City Seeks Public Input for HUD Funding Priorities
YOUNGSTOWN, Ohio – The city’s Community Planning and Economic Development Department will collect input from residents and stakeholders over the next few months to determine where it plans to spend funds from key federal programs.
The department kicked off that process Friday morning with a meeting at the Covelli Centre. About 60 people attended the meeting, which was held in the municipal arena’s community room.
The city is in the process of preparing its five-year Consolidated Plan for 2020 through 2024, as well as its one-year Annual Action Plan for Fiscal Year 2020-2021, a process Beverly Hosey, interim director of the city’s Community Development Agency, outlined at the meeting.

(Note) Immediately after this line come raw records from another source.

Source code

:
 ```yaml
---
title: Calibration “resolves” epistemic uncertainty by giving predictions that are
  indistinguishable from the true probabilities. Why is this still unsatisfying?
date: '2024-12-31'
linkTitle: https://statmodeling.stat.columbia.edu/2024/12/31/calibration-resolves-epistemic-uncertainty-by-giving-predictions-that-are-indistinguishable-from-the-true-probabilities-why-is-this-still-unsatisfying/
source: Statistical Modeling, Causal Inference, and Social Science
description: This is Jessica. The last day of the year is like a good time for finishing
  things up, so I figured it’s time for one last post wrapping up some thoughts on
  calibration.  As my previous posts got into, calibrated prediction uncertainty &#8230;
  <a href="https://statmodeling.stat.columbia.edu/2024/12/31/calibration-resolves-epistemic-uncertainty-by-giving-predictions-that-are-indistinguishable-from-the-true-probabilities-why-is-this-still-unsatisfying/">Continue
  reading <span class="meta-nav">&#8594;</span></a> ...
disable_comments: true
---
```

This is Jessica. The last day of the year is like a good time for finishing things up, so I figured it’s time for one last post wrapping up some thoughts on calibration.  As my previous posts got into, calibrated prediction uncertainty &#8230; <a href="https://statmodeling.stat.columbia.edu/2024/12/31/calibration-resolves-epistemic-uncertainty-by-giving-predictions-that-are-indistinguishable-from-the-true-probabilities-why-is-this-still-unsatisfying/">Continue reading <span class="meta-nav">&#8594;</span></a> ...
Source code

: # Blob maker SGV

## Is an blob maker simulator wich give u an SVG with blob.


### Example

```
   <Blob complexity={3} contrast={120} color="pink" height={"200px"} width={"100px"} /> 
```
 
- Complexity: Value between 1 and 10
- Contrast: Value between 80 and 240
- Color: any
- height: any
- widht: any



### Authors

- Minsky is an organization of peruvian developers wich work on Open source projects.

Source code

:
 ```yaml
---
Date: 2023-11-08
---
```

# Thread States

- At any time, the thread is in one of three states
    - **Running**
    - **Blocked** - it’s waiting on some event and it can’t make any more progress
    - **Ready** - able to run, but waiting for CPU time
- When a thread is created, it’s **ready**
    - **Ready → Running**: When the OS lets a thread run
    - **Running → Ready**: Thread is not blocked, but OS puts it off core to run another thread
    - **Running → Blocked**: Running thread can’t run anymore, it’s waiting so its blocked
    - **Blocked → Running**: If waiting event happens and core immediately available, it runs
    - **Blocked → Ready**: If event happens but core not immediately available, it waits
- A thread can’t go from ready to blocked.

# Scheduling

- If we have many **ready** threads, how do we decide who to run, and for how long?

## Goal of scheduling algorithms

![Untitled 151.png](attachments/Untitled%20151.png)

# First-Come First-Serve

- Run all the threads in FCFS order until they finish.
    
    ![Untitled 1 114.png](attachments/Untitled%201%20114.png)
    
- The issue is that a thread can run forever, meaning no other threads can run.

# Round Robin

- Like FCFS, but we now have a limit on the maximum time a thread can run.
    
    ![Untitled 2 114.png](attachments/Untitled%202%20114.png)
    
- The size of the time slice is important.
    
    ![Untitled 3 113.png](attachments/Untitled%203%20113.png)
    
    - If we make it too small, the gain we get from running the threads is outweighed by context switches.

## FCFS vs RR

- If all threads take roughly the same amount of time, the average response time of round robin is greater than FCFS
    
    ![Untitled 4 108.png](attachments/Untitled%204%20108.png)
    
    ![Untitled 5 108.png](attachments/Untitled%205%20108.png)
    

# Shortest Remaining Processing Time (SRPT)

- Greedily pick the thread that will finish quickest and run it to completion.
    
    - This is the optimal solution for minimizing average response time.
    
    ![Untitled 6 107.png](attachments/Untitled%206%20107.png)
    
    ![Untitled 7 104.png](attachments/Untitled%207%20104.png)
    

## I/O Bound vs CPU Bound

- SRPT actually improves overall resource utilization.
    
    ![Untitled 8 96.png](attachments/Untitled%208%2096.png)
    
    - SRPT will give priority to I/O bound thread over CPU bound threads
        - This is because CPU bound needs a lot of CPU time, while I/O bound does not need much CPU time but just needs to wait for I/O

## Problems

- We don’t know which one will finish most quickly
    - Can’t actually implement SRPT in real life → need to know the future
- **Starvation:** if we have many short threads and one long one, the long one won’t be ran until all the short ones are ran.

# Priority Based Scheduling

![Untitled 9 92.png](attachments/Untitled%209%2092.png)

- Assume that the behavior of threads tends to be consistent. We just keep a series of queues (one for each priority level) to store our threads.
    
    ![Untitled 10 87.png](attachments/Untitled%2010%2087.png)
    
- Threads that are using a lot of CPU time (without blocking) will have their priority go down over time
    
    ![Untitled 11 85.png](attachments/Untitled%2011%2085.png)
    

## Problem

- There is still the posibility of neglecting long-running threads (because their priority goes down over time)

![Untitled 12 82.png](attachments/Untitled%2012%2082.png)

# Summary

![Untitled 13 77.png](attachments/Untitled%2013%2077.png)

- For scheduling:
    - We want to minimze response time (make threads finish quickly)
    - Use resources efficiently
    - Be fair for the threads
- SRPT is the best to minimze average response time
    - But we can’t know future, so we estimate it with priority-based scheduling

The Consolidated Plan, which the city must update every five years, serves as a planning document for the city and is required to receive funds from various U.S. Department of Housing and Urban Development programs such as the Community Development Block Grant, Home Investment Partnerships and Emergency Solutions Grant program. It will serve as a guideline for spending priorities for those federal funding streams.
The one-year plan, which will be announced once the funding is made available, will identify the specific priorities for the year.
Activities prioritized under the 2015-2019 Consolidated Plan included neighborhood stabilization, street improvements and economic development. What the priorities will be in the new five-year plan will be determined from public input, Hosey said.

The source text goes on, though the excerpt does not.